SUPPLIED MATERIAL >>
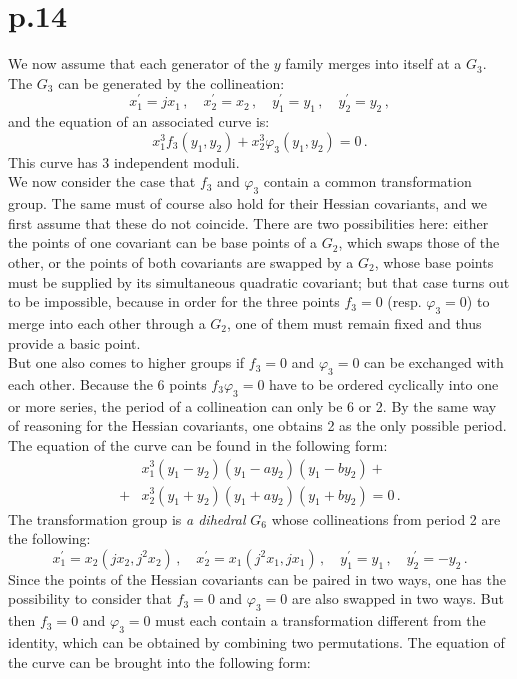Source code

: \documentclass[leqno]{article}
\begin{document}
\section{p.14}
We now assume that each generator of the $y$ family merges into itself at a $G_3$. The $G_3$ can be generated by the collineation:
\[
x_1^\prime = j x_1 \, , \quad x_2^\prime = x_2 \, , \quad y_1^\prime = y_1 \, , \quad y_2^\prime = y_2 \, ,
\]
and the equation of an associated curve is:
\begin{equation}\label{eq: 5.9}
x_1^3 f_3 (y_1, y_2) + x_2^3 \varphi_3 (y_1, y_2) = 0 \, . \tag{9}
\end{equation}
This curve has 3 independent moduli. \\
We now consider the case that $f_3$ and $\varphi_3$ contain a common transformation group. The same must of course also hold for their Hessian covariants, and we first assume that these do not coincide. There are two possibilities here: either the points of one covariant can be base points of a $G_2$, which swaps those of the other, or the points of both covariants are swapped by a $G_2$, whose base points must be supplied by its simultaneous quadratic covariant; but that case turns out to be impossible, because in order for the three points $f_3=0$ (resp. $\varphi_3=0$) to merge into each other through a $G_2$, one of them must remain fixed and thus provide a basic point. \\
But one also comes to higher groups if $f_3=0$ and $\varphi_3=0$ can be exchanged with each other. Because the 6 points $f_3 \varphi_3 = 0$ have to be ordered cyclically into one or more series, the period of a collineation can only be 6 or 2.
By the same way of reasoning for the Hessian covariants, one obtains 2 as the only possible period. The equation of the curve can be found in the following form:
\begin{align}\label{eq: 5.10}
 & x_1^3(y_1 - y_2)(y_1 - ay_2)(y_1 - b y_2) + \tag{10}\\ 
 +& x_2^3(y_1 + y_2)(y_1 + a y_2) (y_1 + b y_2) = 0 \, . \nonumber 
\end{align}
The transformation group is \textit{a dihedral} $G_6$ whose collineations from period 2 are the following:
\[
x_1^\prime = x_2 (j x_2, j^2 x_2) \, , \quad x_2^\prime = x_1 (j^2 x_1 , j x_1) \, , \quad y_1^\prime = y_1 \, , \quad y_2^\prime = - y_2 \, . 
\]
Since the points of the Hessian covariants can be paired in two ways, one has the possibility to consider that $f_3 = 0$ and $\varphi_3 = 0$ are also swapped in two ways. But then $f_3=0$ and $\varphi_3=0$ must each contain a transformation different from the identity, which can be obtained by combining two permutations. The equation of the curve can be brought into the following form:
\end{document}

EXERCISE GOAL >> Your task is to return every entry exactly as it was written, with the pictures removed.

RESULT OF THIS EXERCISE >>
Source code

: \documentclass[leqno]{article}
\begin{document}
\section{p.14}
We now assume that each generator of the $y$ family merges into itself at a $G_3$. The $G_3$ can be generated by the collineation:
\[
x_1^\prime = j x_1 \, , \quad x_2^\prime = x_2 \, , \quad y_1^\prime = y_1 \, , \quad y_2^\prime = y_2 \, ,
\]
and the equation of an associated curve is:
\begin{equation}\label{eq: 5.9}
x_1^3 f_3 (y_1, y_2) + x_2^3 \varphi_3 (y_1, y_2) = 0 \, . \tag{9}
\end{equation}
This curve has 3 independent moduli. \\
We now consider the case that $f_3$ and $\varphi_3$ contain a common transformation group. The same must of course also hold for their Hessian covariants, and we first assume that these do not coincide. There are two possibilities here: either the points of one covariant can be base points of a $G_2$, which swaps those of the other, or the points of both covariants are swapped by a $G_2$, whose base points must be supplied by its simultaneous quadratic covariant; but that case turns out to be impossible, because in order for the three points $f_3=0$ (resp. $\varphi_3=0$) to merge into each other through a $G_2$, one of them must remain fixed and thus provide a basic point. \\
But one also comes to higher groups if $f_3=0$ and $\varphi_3=0$ can be exchanged with each other. Because the 6 points $f_3 \varphi_3 = 0$ have to be ordered cyclically into one or more series, the period of a collineation can only be 6 or 2.
By the same way of reasoning for the Hessian covariants, one obtains 2 as the only possible period. The equation of the curve can be found in the following form:
\begin{align}\label{eq: 5.10}
 & x_1^3(y_1 - y_2)(y_1 - ay_2)(y_1 - b y_2) + \tag{10}\\ 
 +& x_2^3(y_1 + y_2)(y_1 + a y_2) (y_1 + b y_2) = 0 \, . \nonumber 
\end{align}
The transformation group is \textit{a dihedral} $G_6$ whose collineations from period 2 are the following:
\[
x_1^\prime = x_2 (j x_2, j^2 x_2) \, , \quad x_2^\prime = x_1 (j^2 x_1 , j x_1) \, , \quad y_1^\prime = y_1 \, , \quad y_2^\prime = - y_2 \, . 
\]
Since the points of the Hessian covariants can be paired in two ways, one has the possibility to consider that $f_3 = 0$ and $\varphi_3 = 0$ are also swapped in two ways. But then $f_3=0$ and $\varphi_3=0$ must each contain a transformation different from the identity, which can be obtained by combining two permutations. The equation of the curve can be brought into the following form:
\end{document}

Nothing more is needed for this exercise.